(Stored items)

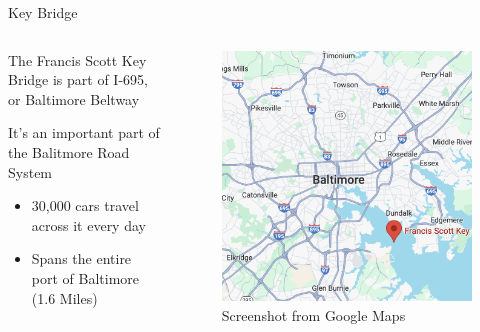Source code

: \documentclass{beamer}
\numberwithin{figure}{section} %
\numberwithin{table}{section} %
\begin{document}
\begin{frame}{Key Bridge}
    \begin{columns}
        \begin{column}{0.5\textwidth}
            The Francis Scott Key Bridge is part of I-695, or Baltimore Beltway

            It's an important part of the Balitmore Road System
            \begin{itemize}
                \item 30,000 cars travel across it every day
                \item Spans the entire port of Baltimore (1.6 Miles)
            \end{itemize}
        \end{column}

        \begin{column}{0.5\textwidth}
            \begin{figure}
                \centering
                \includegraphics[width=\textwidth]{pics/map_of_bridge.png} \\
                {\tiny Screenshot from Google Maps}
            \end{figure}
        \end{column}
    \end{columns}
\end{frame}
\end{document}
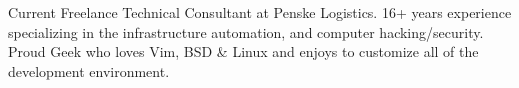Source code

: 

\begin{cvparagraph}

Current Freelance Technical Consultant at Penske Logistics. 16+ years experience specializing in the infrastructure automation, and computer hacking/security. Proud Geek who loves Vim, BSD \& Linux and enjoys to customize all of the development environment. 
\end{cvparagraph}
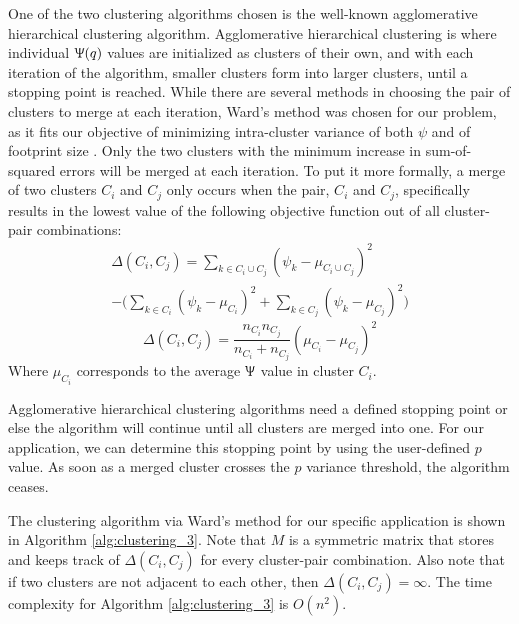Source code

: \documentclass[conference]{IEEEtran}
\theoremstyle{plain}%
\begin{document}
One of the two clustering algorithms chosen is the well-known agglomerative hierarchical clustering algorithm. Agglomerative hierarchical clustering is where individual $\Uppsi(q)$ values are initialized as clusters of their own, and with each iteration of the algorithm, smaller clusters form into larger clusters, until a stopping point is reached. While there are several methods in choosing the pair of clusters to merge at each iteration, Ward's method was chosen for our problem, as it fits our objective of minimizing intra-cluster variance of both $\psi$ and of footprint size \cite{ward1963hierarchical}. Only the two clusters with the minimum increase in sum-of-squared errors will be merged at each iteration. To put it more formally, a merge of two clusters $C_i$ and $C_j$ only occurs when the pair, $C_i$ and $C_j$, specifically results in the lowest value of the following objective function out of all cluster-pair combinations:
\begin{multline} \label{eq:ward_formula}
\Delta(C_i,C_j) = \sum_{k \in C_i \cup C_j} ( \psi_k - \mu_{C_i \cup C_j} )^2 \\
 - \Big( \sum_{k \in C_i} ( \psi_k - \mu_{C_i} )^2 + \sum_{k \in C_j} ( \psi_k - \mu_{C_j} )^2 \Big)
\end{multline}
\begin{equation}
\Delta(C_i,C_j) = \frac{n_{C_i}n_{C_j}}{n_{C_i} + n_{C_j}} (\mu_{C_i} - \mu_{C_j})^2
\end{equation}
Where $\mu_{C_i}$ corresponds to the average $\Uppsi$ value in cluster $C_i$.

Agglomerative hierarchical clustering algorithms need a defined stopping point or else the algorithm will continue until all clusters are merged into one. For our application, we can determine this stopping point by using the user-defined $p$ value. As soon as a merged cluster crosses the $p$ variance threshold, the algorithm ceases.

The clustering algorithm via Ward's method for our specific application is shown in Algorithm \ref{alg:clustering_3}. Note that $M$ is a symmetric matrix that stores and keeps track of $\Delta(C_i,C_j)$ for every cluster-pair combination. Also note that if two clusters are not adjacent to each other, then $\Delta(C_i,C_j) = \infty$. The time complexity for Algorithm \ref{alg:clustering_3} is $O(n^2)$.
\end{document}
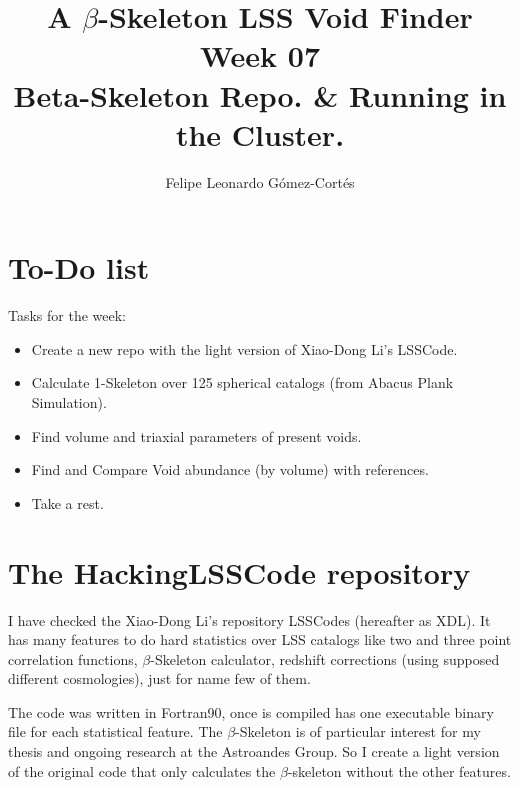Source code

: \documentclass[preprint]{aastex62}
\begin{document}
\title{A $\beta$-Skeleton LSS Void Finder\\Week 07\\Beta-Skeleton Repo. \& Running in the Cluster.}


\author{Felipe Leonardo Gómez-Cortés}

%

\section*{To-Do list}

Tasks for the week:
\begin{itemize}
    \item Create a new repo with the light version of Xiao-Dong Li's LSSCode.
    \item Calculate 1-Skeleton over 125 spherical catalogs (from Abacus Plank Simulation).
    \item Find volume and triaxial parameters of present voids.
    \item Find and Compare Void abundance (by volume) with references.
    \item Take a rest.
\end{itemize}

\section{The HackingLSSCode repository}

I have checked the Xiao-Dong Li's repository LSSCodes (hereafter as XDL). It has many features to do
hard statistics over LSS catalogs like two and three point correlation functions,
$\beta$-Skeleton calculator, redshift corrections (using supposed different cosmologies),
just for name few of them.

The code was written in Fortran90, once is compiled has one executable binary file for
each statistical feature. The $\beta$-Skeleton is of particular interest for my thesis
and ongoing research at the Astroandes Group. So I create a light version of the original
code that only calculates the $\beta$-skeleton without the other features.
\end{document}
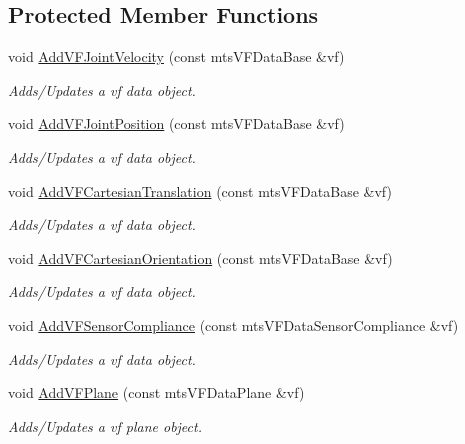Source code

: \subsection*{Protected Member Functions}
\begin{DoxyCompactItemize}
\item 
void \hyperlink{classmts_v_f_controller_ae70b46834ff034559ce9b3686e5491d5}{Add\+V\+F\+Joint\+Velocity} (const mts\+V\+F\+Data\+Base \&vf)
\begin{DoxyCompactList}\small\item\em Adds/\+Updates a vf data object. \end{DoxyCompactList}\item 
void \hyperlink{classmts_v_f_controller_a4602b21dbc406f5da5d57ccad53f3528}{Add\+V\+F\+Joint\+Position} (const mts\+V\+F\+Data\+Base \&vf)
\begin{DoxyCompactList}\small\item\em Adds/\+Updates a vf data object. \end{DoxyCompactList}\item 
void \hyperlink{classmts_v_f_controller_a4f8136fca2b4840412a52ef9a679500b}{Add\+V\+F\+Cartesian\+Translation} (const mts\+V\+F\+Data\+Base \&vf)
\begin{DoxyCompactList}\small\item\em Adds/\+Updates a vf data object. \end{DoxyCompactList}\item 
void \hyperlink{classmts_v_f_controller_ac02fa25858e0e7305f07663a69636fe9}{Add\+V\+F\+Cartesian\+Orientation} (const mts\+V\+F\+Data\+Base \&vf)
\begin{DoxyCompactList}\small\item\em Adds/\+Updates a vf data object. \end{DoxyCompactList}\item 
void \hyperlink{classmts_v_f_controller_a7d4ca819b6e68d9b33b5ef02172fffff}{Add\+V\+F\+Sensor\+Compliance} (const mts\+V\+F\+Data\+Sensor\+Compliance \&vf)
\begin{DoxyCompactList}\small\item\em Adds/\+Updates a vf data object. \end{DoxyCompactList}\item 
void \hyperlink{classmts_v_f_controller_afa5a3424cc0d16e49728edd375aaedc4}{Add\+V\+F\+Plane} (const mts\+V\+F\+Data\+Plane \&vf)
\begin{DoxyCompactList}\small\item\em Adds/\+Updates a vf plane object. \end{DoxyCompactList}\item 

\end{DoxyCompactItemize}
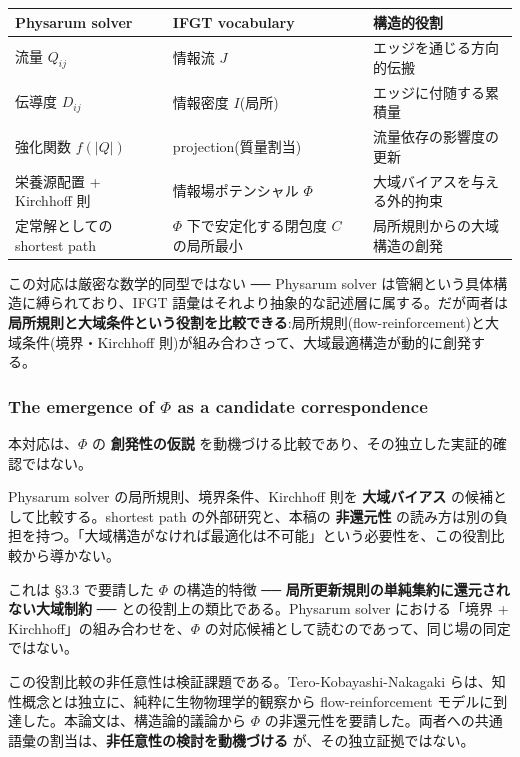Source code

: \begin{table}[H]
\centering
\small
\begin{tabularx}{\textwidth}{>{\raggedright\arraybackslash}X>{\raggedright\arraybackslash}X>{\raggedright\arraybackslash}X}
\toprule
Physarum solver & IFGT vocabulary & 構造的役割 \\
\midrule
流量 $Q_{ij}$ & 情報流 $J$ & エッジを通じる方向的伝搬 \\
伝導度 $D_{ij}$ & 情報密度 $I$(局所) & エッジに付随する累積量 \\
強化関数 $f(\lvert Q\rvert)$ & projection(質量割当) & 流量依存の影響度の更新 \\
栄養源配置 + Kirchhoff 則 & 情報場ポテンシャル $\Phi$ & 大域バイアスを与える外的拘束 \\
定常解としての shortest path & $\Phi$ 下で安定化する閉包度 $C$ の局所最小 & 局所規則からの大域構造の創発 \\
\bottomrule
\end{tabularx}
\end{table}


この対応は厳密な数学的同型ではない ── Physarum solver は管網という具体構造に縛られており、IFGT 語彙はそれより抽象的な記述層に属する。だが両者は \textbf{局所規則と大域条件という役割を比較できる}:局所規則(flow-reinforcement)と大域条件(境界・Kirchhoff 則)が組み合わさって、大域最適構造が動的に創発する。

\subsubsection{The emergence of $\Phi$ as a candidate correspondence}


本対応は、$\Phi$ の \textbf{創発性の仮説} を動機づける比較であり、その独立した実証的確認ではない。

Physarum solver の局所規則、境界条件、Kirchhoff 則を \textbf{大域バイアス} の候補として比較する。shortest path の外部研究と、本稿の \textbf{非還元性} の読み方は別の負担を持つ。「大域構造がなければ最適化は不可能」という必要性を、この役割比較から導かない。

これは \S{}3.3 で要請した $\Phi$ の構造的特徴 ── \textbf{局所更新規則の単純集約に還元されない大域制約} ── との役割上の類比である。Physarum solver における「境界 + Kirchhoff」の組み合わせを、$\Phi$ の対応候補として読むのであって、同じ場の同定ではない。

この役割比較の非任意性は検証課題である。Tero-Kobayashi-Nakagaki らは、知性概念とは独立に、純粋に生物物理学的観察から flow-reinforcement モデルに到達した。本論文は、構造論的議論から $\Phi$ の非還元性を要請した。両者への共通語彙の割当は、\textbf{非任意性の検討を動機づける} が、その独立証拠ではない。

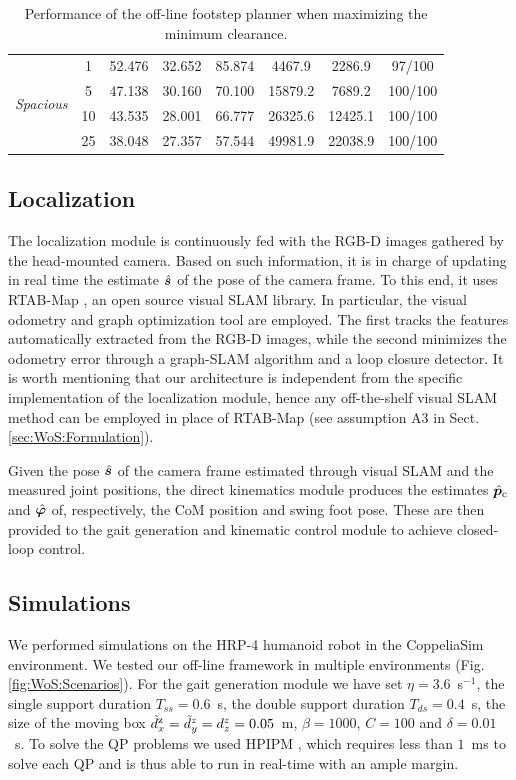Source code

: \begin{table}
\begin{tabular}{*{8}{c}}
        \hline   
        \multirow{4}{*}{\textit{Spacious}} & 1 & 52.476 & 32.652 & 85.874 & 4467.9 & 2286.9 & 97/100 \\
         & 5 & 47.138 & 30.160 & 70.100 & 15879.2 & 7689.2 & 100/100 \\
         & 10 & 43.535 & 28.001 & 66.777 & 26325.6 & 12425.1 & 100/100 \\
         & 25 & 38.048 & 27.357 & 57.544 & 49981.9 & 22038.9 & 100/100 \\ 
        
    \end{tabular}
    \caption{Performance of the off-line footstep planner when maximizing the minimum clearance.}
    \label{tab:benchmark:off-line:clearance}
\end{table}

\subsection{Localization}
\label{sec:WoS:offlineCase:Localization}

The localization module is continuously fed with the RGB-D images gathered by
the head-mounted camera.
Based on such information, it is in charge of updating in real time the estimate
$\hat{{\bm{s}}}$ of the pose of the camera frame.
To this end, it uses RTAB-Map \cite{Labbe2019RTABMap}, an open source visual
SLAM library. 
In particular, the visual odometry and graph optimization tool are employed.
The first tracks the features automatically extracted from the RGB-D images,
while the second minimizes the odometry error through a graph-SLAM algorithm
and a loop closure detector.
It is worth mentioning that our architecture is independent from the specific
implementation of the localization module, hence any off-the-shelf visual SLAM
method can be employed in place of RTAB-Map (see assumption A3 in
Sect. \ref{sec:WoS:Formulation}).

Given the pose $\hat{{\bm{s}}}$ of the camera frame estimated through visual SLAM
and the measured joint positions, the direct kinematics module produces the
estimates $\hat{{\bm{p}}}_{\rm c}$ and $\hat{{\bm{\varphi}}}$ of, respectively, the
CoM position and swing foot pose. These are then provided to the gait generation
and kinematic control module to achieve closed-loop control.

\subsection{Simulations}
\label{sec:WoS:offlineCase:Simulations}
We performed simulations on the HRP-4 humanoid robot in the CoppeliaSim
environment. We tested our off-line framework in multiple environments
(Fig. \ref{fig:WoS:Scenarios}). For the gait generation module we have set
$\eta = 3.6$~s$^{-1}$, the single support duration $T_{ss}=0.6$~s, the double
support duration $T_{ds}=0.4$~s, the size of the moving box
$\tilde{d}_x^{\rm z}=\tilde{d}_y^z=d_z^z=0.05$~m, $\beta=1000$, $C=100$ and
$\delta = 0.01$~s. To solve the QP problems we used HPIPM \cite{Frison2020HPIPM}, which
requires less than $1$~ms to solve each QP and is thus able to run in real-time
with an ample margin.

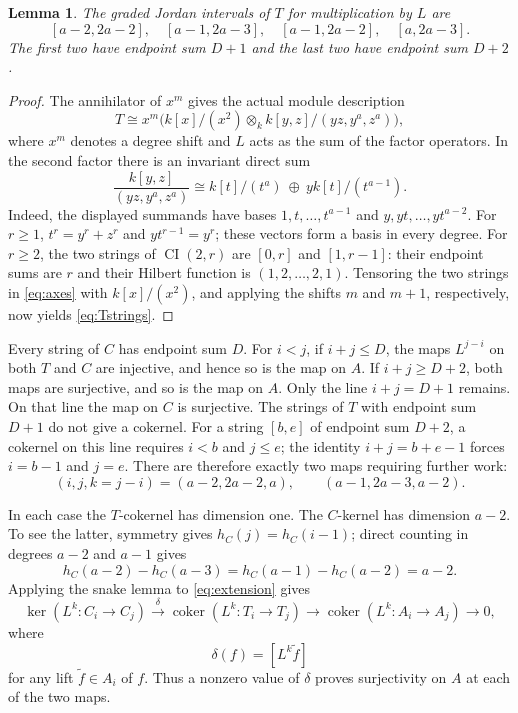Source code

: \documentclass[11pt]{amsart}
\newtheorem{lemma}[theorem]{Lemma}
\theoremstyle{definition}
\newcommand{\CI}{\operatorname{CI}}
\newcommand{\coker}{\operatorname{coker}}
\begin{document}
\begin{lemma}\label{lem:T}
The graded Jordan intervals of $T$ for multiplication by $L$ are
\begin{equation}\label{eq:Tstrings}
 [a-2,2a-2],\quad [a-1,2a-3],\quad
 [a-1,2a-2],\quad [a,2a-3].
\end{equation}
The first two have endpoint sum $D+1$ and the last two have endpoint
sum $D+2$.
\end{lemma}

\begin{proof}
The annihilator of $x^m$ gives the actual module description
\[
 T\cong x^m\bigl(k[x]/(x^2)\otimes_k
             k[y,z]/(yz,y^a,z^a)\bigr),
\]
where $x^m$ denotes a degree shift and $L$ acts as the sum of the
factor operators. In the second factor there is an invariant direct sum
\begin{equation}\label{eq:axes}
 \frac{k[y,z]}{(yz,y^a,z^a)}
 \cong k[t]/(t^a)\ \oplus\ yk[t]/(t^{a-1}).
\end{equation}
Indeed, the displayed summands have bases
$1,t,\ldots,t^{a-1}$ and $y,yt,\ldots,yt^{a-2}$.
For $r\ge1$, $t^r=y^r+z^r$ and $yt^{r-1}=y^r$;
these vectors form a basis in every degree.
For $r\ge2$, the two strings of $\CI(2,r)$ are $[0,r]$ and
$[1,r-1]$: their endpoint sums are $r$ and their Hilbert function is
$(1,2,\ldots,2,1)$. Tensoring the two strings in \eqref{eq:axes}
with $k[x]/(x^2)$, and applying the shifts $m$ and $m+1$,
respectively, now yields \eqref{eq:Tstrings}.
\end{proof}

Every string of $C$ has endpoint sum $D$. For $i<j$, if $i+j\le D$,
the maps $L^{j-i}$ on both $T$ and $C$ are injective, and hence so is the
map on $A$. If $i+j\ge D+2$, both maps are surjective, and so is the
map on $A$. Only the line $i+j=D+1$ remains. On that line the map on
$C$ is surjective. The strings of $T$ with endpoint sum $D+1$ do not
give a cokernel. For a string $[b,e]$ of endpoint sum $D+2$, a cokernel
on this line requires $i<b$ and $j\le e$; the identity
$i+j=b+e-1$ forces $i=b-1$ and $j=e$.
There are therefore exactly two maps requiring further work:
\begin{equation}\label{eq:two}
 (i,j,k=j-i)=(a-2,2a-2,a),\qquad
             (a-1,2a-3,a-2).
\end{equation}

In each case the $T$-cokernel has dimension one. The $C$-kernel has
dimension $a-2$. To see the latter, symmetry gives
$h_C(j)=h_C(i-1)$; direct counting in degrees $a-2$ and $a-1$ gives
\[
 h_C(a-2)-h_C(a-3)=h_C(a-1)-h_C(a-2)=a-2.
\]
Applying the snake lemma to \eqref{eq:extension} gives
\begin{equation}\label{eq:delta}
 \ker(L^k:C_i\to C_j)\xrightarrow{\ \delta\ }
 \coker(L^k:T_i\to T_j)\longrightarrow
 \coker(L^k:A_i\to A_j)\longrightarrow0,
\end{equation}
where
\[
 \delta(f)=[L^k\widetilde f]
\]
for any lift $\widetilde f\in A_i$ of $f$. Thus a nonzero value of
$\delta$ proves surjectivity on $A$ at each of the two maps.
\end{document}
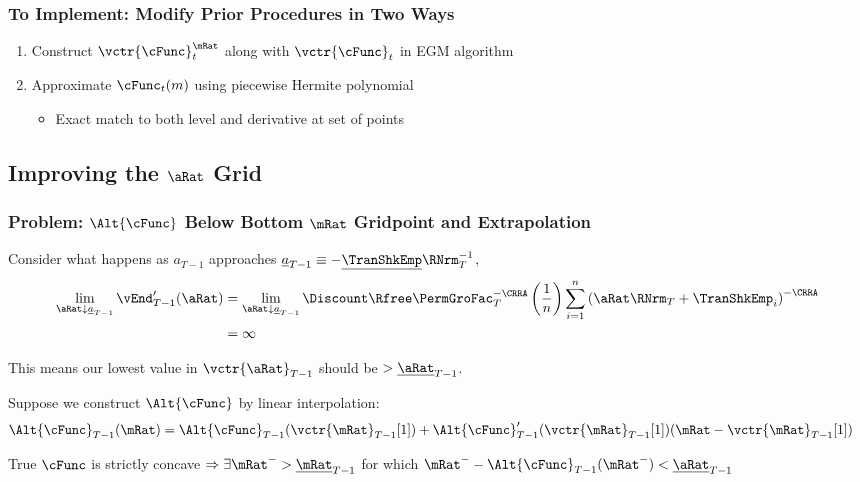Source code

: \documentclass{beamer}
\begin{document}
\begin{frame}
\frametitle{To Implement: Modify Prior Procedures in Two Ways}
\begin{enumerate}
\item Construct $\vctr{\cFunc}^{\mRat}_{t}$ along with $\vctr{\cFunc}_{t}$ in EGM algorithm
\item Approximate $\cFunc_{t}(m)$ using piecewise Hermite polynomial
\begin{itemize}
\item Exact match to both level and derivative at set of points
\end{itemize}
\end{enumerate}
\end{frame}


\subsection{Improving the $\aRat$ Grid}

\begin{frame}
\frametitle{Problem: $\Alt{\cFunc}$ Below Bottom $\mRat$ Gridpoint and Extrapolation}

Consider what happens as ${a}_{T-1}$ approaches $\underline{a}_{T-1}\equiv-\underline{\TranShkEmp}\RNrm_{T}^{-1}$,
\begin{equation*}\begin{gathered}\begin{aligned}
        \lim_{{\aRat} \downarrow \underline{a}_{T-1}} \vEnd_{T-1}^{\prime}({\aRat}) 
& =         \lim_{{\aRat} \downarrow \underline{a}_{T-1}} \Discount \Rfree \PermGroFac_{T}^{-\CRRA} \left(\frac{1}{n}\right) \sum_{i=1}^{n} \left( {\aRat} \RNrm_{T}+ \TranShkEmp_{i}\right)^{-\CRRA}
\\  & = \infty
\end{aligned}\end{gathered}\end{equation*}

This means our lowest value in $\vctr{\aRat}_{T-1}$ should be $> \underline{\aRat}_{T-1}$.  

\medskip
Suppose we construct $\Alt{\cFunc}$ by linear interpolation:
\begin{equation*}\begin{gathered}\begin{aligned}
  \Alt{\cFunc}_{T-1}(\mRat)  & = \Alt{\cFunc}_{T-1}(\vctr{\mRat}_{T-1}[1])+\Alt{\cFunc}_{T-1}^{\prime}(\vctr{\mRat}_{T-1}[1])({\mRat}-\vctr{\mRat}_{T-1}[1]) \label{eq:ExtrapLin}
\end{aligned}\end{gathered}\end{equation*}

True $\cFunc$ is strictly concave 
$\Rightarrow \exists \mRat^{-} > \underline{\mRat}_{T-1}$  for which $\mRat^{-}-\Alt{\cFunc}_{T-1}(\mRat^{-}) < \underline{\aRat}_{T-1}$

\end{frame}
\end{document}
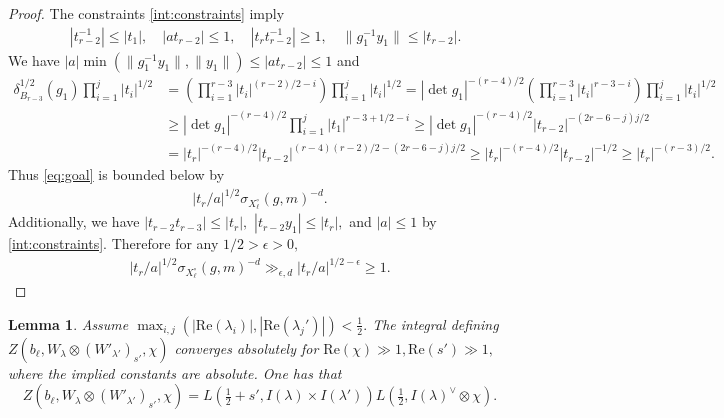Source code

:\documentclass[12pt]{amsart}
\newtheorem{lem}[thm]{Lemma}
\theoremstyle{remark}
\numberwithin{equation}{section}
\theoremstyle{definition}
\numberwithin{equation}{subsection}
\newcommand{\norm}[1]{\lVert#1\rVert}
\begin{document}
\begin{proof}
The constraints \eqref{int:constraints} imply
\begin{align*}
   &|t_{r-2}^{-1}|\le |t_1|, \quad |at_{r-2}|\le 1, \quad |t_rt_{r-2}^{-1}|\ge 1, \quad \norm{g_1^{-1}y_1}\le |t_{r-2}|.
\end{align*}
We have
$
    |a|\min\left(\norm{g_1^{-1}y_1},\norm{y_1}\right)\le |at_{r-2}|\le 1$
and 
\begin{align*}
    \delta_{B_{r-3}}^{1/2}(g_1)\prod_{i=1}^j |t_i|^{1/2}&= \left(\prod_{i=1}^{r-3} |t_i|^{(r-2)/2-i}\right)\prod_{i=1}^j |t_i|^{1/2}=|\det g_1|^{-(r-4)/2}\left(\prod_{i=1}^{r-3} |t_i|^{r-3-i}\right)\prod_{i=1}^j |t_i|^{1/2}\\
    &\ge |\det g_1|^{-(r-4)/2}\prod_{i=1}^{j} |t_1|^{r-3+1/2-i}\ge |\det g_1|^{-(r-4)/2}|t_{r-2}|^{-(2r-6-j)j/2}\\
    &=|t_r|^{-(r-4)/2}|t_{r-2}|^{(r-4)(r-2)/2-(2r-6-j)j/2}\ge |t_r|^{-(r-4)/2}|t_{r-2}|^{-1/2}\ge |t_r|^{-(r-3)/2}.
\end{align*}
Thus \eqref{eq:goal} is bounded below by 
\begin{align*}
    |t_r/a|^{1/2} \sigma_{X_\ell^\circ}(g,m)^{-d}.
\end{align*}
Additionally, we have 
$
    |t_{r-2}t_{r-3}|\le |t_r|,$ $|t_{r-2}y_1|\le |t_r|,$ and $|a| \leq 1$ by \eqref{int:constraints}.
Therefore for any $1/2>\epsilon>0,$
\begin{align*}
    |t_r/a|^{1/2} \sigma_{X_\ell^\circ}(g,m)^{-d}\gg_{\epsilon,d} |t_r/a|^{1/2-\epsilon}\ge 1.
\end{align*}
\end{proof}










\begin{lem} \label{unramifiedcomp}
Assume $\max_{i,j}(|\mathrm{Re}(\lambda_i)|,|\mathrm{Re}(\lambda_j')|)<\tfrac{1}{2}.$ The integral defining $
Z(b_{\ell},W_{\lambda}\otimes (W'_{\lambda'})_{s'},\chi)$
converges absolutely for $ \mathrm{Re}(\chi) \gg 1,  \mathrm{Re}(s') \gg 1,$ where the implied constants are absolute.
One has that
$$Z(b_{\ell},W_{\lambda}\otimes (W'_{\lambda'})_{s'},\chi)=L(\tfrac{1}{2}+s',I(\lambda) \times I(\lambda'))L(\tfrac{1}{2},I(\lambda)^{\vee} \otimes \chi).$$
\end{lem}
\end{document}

Brief:
Starting from the data above, filter for lines with "camera" and copy each one.

Expected answer:
the head-mounted camera.
$\hat{{\bm{s}}}$ of the pose of the camera frame.
Given the pose $\hat{{\bm{s}}}$ of the camera frame estimated through visual SLAM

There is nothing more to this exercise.